Ce n’est pas aujourd’hui que les vices de notre incurie municipale sont indiqués pour la première fois. Il y a vingt ans, M. Chevreul, dans un mémoire sur l’hygiène des cités populeuses[1], démontrait avec l’autorité de son expérience scientifique que les débris organiques tendent à porter l’infection dans les touches terrestres qu’elles pénètrent. Il annonçait les dangers que créent la décomposition des cadavres, les infiltrations des fosses d’aisances, les conduites du gaz d’éclairage, et recommandait le lavage incessant des ruisseaux des rues au moyen de bornes-fontaines, l’éloignement des cimetières et des voiries, l’aérage du sol par le drainage, — conseils stériles que l’influence du savant ne suffisait pas à imposer aux administrations municipales. Depuis, l’infection s’est sans cesse accrue, à mesure que les agglomérations humaines se développaient. De redoutables épidémies sont venues prouver qu’il y a urgence, et qu’il est grand temps d’en venir à un meilleur régime sanitaire. L’enquête scientifique dont M. de Freycinet a été chargé en Angleterre, en France et sur les bords du Rhin prouve que le gouvernement s’est préoccupé d’un si triste état de choses. Qu’il nous soit permis d’exprimer l’espoir que les laborieuses et intéressantes recherches de cet ingénieur ne resteront pas stériles, et que les municipalités de notre pays, éclairées par l’exemple de nos voisins d’outre-Manche, encouragées par le concours de l’état, incitées par l’opinion publique, n’hésiteront, plus à laver les impuretés qui s’amoncellent autour de nos demeures et à prodiguer dans l’intérieur des villes l’air, l’eau, la lumière et la verdure.

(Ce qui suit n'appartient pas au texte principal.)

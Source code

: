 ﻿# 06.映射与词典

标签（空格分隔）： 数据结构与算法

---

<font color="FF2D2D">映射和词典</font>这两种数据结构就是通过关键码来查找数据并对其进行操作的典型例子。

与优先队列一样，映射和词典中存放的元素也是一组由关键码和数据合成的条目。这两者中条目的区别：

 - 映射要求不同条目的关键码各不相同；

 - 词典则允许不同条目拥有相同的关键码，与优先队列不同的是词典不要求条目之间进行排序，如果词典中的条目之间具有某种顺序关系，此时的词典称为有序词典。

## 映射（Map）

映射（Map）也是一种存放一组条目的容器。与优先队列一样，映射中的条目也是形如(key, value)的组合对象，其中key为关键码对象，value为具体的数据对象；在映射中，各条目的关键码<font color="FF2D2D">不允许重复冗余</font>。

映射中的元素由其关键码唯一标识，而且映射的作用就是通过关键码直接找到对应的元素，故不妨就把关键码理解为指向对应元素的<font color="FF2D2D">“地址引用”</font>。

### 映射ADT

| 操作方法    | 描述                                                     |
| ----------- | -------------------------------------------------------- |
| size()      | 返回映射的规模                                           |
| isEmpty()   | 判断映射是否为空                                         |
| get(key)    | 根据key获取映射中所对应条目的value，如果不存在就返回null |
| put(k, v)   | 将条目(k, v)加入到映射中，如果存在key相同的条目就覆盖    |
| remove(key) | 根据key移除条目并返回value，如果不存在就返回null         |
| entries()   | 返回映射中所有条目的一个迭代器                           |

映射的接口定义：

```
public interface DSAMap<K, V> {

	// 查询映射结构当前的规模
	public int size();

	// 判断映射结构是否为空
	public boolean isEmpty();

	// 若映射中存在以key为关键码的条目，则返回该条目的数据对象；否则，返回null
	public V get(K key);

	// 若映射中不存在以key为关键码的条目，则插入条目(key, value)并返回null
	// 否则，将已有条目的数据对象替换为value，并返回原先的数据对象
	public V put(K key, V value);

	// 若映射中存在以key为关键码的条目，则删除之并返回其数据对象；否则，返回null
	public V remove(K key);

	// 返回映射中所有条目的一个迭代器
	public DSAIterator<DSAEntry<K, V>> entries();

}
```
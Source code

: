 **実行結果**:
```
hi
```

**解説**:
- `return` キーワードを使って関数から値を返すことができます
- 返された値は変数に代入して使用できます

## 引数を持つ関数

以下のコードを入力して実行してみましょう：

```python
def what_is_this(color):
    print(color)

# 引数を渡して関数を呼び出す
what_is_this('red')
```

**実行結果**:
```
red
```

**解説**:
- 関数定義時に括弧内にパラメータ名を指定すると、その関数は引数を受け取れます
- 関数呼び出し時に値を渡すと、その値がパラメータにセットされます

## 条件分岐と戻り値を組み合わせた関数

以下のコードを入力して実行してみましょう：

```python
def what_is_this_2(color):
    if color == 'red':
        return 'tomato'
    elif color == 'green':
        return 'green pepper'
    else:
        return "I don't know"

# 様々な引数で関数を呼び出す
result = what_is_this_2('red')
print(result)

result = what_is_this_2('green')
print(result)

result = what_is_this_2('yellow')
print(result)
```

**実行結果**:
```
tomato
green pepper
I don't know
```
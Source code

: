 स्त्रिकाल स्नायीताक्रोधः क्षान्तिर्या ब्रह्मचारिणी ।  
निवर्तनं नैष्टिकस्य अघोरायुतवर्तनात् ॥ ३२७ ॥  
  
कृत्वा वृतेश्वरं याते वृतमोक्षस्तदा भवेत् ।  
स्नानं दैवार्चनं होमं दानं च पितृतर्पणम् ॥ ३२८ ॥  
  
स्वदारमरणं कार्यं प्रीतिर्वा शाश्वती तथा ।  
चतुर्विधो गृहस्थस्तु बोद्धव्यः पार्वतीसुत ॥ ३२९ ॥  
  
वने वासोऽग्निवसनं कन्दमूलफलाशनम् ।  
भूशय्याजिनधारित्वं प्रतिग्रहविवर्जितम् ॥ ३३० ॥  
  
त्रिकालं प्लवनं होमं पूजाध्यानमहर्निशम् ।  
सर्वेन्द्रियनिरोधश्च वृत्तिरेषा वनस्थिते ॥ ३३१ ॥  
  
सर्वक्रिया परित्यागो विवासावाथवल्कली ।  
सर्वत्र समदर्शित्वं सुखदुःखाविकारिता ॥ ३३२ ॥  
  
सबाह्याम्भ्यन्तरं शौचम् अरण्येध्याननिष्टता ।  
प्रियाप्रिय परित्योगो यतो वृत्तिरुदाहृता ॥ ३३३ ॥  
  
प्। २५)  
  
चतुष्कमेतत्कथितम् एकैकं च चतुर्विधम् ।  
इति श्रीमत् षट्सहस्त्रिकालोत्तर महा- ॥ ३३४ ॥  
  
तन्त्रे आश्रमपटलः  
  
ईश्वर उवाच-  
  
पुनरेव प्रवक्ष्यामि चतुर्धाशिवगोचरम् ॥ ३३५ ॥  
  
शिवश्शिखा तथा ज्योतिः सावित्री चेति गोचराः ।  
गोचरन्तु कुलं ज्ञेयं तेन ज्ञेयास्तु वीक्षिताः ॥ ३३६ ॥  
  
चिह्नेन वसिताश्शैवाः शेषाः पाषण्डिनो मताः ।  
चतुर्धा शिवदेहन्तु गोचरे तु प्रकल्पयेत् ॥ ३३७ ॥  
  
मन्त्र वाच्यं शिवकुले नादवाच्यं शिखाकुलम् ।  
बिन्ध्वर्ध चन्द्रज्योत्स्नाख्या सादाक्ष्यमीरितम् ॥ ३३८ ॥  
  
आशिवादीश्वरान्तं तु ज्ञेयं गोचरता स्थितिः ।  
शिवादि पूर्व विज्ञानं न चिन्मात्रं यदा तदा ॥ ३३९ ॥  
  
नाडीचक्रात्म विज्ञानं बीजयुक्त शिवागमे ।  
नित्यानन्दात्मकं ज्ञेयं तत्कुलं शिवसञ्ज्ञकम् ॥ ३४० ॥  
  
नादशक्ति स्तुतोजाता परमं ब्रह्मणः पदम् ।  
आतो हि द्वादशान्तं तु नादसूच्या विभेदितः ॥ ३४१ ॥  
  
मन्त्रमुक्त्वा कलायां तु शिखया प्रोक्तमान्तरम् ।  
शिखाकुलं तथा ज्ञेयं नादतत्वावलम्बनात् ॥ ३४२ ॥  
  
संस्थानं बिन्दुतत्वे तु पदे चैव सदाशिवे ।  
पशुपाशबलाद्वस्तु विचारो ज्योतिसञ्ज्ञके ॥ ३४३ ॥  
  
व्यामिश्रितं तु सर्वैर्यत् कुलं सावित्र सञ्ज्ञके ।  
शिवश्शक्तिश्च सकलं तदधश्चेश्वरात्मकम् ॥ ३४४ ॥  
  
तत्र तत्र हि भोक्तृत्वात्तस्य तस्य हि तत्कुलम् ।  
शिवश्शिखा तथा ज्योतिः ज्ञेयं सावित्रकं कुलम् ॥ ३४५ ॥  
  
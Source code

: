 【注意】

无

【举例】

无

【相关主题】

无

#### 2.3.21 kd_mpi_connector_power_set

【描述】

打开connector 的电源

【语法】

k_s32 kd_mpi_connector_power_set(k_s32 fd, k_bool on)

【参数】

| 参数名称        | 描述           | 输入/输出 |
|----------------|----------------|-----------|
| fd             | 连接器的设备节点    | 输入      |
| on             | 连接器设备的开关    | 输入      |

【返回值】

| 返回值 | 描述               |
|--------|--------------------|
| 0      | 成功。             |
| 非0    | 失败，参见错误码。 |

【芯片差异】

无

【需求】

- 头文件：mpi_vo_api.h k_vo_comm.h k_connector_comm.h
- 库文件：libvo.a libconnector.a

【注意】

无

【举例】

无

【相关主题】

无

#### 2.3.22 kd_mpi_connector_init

C’est une grande œuvre dont l’accomplissement n’intéresse pas que le bien-être matériel, car l’homme dont les pieds ne plongent plus dans la fange, dont la poitrine ne respire plus un air vicié et nauséabond, est mieux disposé à accueillir les graves et austères enseignemens par lesquels on s’efforce, non sans succès, de combattre l’infection morale.


H. BLERZY.

  1. Voyez les Comptes-rendus de l’Académie des Sciences, 2e semestre 1846.